[Stored records]
== Segment start ==
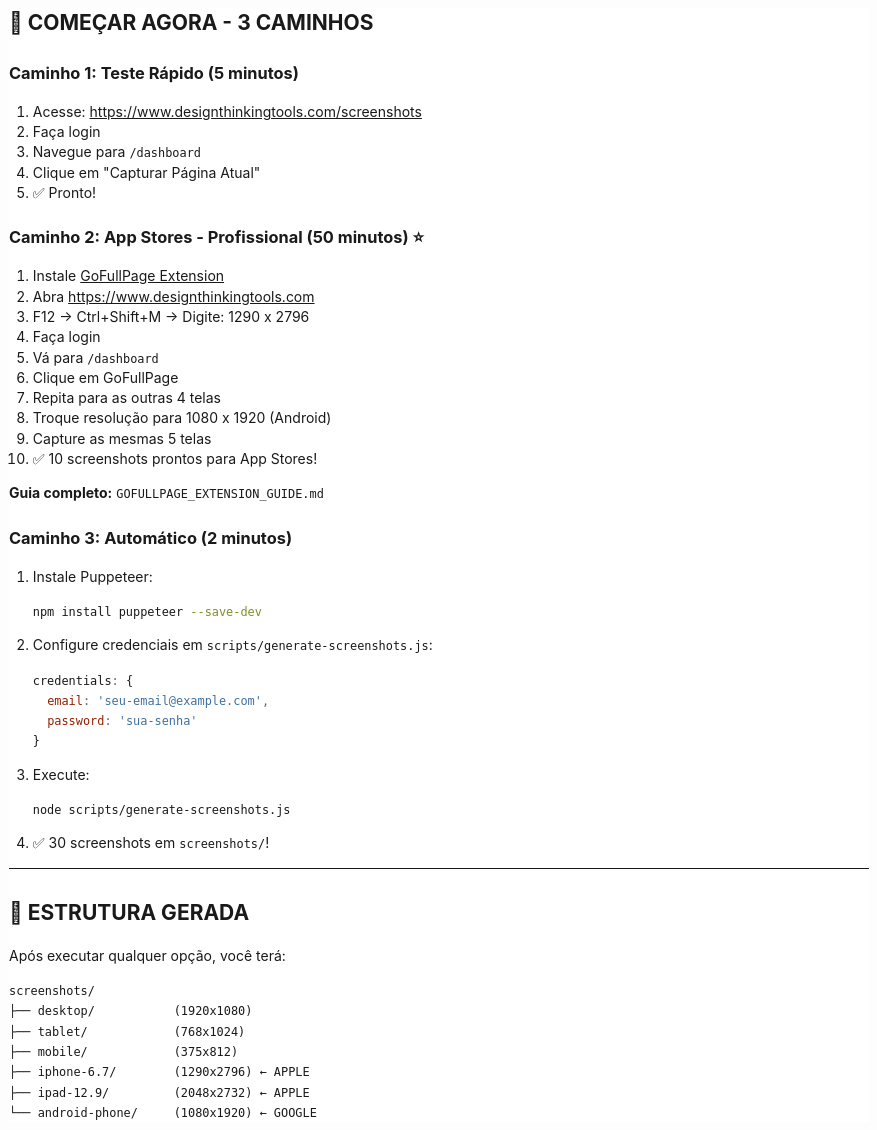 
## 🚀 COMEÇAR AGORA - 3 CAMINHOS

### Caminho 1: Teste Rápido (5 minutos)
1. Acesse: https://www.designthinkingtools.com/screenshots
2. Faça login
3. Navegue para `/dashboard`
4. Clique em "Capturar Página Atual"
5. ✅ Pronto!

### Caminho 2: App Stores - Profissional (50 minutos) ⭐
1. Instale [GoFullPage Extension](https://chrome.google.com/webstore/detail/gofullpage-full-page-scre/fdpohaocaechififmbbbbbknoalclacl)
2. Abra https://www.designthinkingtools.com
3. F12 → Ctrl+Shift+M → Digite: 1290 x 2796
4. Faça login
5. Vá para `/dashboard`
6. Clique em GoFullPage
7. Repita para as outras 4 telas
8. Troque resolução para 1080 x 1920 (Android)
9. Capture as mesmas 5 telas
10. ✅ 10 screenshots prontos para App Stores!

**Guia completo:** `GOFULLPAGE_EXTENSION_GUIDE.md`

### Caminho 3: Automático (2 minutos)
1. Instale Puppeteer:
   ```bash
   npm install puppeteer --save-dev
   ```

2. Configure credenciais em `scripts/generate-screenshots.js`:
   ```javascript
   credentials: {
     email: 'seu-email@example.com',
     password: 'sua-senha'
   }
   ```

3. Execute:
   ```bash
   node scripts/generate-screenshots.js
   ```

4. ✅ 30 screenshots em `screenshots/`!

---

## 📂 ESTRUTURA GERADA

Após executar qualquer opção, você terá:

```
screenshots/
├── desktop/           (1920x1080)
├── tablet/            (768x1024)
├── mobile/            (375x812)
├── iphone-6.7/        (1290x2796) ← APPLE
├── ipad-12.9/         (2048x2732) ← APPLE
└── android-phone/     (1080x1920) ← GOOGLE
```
== Segment end ==
== Segment start ==
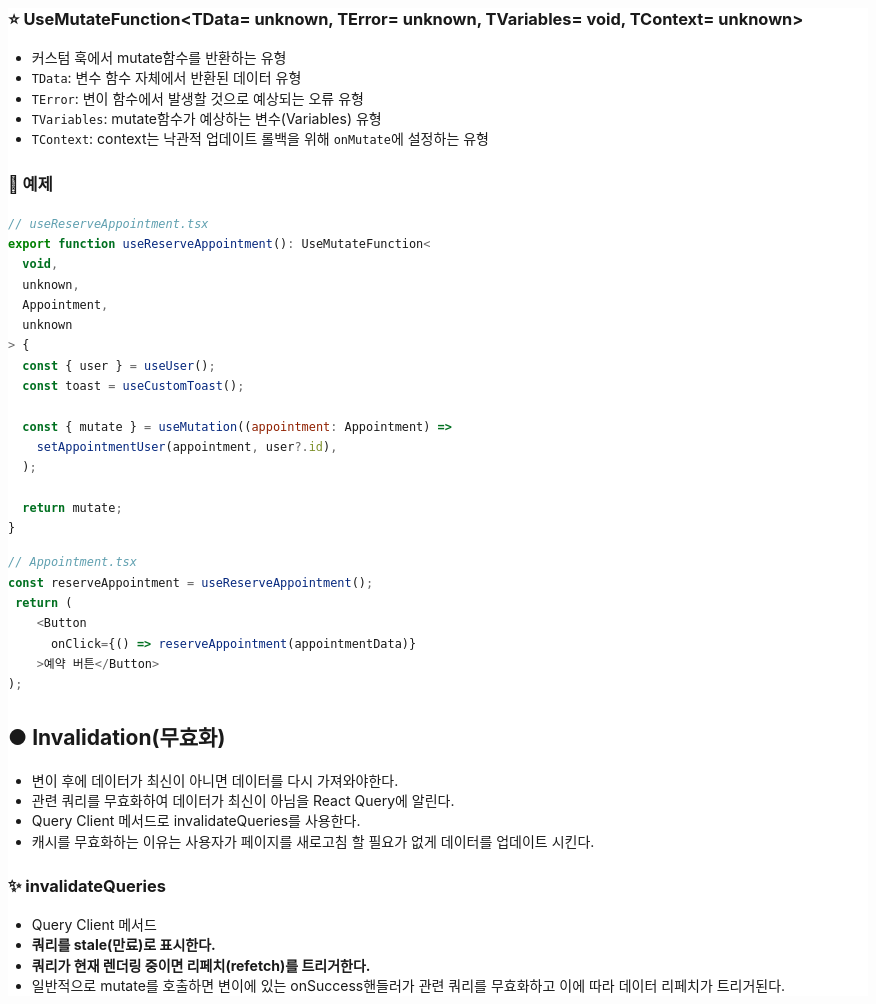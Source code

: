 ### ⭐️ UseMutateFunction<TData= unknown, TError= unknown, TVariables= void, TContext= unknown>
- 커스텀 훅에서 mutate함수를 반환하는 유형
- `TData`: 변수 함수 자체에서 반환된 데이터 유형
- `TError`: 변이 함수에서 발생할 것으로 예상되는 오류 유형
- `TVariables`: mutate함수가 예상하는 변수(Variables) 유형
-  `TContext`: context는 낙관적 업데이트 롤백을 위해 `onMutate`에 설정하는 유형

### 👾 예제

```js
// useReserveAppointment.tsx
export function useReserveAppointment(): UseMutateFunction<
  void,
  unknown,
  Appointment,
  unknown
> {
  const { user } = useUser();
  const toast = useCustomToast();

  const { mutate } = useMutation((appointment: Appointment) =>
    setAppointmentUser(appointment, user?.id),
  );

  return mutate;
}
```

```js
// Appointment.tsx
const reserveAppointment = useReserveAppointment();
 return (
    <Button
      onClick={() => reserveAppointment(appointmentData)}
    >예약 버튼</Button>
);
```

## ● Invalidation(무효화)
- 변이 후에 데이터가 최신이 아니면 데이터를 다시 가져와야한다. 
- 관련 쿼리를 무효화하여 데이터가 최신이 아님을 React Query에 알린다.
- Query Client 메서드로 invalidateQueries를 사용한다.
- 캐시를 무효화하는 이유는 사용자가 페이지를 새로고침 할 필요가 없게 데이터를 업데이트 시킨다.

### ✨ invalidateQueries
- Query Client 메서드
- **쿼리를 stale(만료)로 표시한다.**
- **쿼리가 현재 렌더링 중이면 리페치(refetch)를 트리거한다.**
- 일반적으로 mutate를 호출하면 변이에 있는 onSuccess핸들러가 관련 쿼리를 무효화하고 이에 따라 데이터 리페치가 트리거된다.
== Segment end ==
== Segment start ==
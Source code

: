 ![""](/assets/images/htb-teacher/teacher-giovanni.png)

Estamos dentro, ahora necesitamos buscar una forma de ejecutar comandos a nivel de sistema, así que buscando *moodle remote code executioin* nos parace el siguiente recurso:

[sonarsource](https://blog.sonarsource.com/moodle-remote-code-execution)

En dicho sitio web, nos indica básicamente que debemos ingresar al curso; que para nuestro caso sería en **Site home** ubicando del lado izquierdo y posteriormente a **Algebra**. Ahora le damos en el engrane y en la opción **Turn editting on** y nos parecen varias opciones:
== Segment end ==
* _Task prompt_
Count the lines of the entries above that contain the word "업데이트" and give only the number.

* _Result_
2